Il Corriere della Sera ospita il quotidiano commento del buonista a tempo pieno Massimo Gramellini in cui egli questa volta, con generoso slancio, si avventura nella seguente affermazione (riferendosi all’annunciato ritiro di Alessandro Di Battista dalla politica): «Sarò ingenuo, ma la decisione del parlatore seriale Alessandro Di Battista di lasciare il Palazzo mi sembra sincera». E prosegue, il Gramellini, con uno sperticato elogio del Nostro, paragonandolo addirittura al “Che” Guevara e al suo animo nobile d’artista. Poi si scaglia contro coloro che hanno osato mettere in dubbio la sincerità del Di Battista medesimo, affermando che attribuiscono al romantico grillino i loro maligni pensieri.
Ebbene, sarò un malpensante ma questa storiuncola del ritiro dal Palazzo può avere diverse letture, oltre a quella benevola ed elogiativa messa su da Gramellini per la testata di Urbano Cairo.
Ciò perché era chiarissimo fin dall’inizio che, una volta designato – da chi di dovere – Luigi Di Maio quale candidato principe del M5S, rimaneva da trovare urgentemente una sistemazione all’altro gallo del pollaio, ossia il Di Battista, pena sussulti e scontri interni al MoVimento.

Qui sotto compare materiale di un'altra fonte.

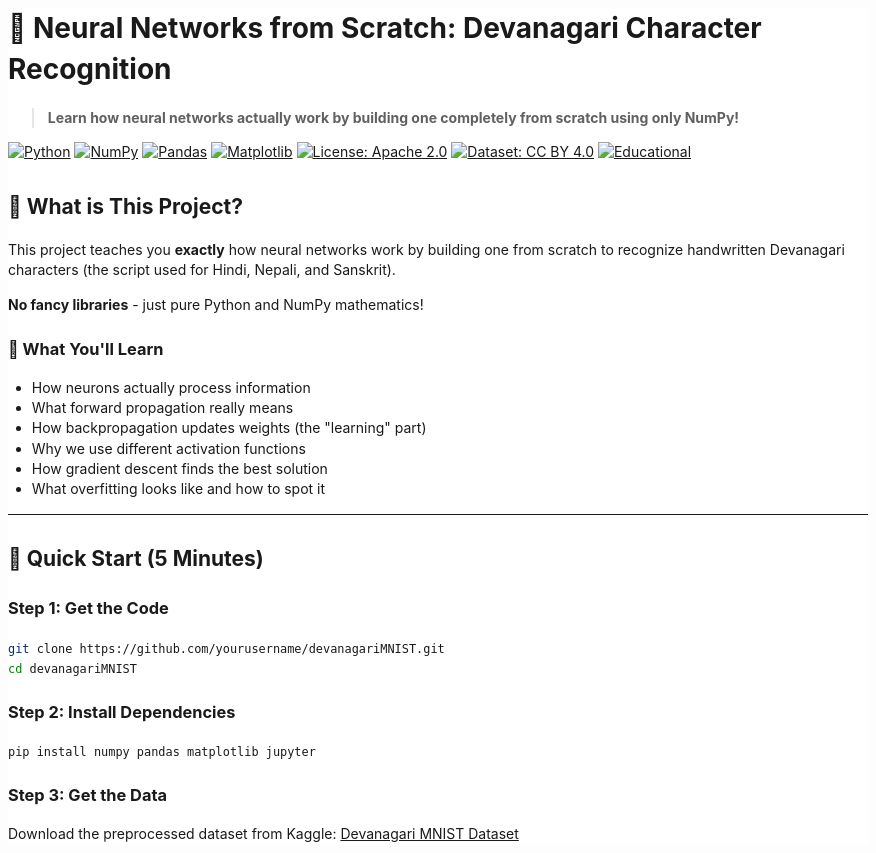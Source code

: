 # 🧠 Neural Networks from Scratch: Devanagari Character Recognition

> **Learn how neural networks actually work by building one completely from scratch using only NumPy!**

[![Python](https://img.shields.io/badge/Python-3.7%2B-blue)](https://python.org)
[![NumPy](https://img.shields.io/badge/NumPy-Only-green)](https://numpy.org)
[![Pandas](https://img.shields.io/badge/Pandas-Required-orange)](https://pandas.pydata.org)
[![Matplotlib](https://img.shields.io/badge/Matplotlib-Visualization-red)](https://matplotlib.org)
[![License: Apache 2.0](https://img.shields.io/badge/License-Apache%202.0-blue.svg)](https://opensource.org/licenses/Apache-2.0)
[![Dataset: CC BY 4.0](https://img.shields.io/badge/Dataset-CC%20BY%204.0-lightgrey.svg)](https://creativecommons.org/licenses/by/4.0/)
[![Educational](https://img.shields.io/badge/Purpose-Educational-brightgreen)](https://github.com)

## 🎯 What is This Project?

This project teaches you **exactly** how neural networks work by building one from scratch to recognize handwritten Devanagari characters (the script used for Hindi, Nepali, and Sanskrit). 

**No fancy libraries** - just pure Python and NumPy mathematics!

### 🤔 What You'll Learn
- How neurons actually process information
- What forward propagation really means
- How backpropagation updates weights (the "learning" part)
- Why we use different activation functions
- How gradient descent finds the best solution
- What overfitting looks like and how to spot it

---

## 🚀 Quick Start (5 Minutes)

### Step 1: Get the Code
```bash
git clone https://github.com/yourusername/devanagariMNIST.git
cd devanagariMNIST
```

### Step 2: Install Dependencies
```bash
pip install numpy pandas matplotlib jupyter
```

### Step 3: Get the Data
Download the preprocessed dataset from Kaggle: [Devanagari MNIST Dataset](https://www.kaggle.com/datasets/prabeshsagarbaral/mnistdevanagari)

Tanto più che fra qualche mese ci sarà da sistemare altri galletti, come ad esempio Roberto Fico o Roberta Lombardi, una volta che questi dovranno lasciare le loro attuali poltrone istituzionali.
Ora Di Battista, evidentemente, deve aver rifiutato tutte le soluzioni di ripiego propostegli da Casaleggio e da Grillo, per cui alla fine si è giunti alla trovata geniale di saltare un giro, con enormi vantaggi per tutti i big del M5S. Ovvio che lo si fa ma non lo si dice, per cui si è tirata fuori la favoletta del nobile e romantico gesto del ritiro definitivo dalla Politica.

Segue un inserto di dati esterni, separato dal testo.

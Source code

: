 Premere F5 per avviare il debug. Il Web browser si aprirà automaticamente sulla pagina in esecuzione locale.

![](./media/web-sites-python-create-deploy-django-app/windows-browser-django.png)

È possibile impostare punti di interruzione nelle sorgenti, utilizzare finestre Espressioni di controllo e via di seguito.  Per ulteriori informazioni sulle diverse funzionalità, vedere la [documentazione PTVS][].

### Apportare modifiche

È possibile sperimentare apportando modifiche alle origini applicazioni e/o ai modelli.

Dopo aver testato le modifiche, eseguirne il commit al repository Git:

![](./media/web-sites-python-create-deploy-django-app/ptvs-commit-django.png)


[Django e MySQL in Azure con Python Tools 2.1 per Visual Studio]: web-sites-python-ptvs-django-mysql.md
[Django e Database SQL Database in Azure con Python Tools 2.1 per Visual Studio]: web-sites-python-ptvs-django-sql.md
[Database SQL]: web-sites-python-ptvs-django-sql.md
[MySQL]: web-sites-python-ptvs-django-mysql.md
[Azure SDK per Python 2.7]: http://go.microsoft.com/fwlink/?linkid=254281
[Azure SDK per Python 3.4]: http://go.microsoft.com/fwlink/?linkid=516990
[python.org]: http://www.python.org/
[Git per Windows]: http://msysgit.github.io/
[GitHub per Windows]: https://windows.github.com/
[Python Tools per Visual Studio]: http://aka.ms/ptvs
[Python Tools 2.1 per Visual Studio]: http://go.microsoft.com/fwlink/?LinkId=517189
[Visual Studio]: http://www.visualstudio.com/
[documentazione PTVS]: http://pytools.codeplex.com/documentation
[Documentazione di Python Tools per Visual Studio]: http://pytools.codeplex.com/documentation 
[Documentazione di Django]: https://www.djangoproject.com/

La mossa di far saltare un giro al Dibba – geniale, ripeto – presenta innumerevoli vantaggi: 1) libera, per il momento, Di Maio dalla scomoda presenza del Di Battista e non costringe quest’ultimo a dargli forzatamente una mano; 2) evita al Dibba di apparire come una ruota di scorta, intaccando il suo indubbio prestigio presso le masse adoranti; 3) crea con il Di Battista una “riserva” del MoVimento, intatta nella sua immagine vincente, se Di Maio dovesse fallire; 4) in ogni caso crea una “riserva” del MoVimento per quando il Di Maio dovesse esaurire naturalmente il suo ciclo; 5) evita per ora al M5S di affrontare la spinosa questione del doppio mandato, in quanto il Di Battista ritirandosi mantiene intatte le sue chance di presentarsi per una seconda elezione al Parlamento; 6) evita lotte interne al MoVimento e perciò facilita chi comanda veramente la baracca, ossia Casaleggio e Grillo; 7) crea un evento di grande efficacia propagandistica, opportunamente sostenuta da testate amiche del M5S.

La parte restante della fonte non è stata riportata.